## About this task
What number of lines in the entries below include the string "infty"? Respond with that number alone.
----- Available data -----
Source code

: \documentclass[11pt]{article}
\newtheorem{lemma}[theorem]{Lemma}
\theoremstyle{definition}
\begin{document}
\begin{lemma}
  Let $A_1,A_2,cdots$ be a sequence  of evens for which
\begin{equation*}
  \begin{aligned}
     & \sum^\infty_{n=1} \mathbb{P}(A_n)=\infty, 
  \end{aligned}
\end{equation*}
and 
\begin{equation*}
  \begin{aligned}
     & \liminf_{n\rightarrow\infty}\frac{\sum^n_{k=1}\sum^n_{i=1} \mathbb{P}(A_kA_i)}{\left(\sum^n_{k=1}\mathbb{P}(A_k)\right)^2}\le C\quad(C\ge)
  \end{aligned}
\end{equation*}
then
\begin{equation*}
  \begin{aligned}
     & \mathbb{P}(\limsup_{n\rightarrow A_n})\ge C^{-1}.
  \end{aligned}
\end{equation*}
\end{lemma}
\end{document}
-----
----- Available data -----
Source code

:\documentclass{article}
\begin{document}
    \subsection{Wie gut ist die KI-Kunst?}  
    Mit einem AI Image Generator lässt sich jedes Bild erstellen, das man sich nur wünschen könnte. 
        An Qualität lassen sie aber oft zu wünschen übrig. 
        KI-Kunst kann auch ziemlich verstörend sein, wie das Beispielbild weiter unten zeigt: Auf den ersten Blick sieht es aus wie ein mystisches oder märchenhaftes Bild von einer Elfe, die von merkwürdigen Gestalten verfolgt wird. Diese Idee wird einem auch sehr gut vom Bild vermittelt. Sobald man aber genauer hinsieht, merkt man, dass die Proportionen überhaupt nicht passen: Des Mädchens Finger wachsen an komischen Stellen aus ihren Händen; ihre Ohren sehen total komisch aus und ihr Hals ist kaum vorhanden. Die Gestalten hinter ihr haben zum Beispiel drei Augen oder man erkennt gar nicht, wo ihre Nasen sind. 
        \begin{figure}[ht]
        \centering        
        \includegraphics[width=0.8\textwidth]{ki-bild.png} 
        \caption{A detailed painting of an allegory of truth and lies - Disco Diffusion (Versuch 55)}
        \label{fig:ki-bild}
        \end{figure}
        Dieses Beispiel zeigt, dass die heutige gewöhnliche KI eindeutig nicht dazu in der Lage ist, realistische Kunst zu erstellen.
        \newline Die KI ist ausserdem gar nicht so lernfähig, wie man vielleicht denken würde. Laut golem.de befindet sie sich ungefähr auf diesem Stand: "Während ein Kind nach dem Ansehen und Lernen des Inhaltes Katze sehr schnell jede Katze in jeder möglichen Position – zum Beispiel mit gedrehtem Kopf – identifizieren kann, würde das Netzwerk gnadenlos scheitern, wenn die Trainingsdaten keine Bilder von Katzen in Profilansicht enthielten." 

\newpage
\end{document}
-----
----- Available data -----
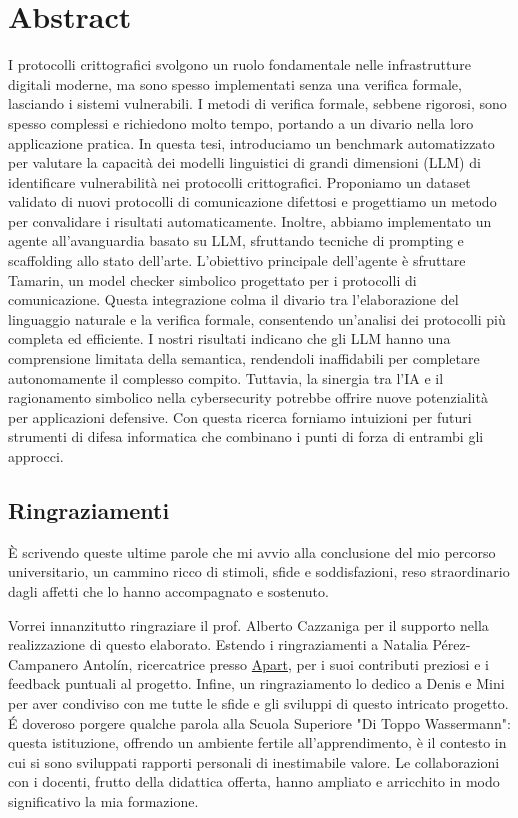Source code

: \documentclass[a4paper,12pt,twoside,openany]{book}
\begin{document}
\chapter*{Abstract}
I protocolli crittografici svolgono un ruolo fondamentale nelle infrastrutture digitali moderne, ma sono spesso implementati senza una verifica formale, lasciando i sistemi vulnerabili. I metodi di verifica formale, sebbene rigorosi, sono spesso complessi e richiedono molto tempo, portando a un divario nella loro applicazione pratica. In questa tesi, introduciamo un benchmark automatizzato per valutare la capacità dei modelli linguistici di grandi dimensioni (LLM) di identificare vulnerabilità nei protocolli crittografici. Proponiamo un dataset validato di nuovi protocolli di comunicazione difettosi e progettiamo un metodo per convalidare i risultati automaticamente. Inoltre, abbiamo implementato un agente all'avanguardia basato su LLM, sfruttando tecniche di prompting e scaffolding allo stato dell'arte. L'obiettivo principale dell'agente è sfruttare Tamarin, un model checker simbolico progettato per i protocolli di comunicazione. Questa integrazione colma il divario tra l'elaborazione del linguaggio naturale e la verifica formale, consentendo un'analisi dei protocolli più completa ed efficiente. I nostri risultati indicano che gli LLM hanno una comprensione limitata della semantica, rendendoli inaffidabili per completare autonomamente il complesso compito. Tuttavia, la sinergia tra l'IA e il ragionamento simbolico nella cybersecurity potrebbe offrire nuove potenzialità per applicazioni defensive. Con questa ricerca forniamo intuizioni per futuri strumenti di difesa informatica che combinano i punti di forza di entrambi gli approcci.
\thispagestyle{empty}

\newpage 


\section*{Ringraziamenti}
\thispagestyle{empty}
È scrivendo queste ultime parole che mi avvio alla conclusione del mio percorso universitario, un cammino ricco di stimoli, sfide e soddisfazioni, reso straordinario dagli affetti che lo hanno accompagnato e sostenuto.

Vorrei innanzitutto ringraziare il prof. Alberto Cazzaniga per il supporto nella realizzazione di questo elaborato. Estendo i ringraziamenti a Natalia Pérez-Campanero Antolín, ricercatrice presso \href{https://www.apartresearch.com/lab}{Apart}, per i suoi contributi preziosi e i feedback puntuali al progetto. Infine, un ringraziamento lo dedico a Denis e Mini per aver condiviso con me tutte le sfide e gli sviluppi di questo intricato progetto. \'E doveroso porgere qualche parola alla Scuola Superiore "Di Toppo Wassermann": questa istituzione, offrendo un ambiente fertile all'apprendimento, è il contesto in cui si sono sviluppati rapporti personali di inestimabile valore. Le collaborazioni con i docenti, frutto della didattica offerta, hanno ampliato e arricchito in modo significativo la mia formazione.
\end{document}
-----
## Solution to the exercise
2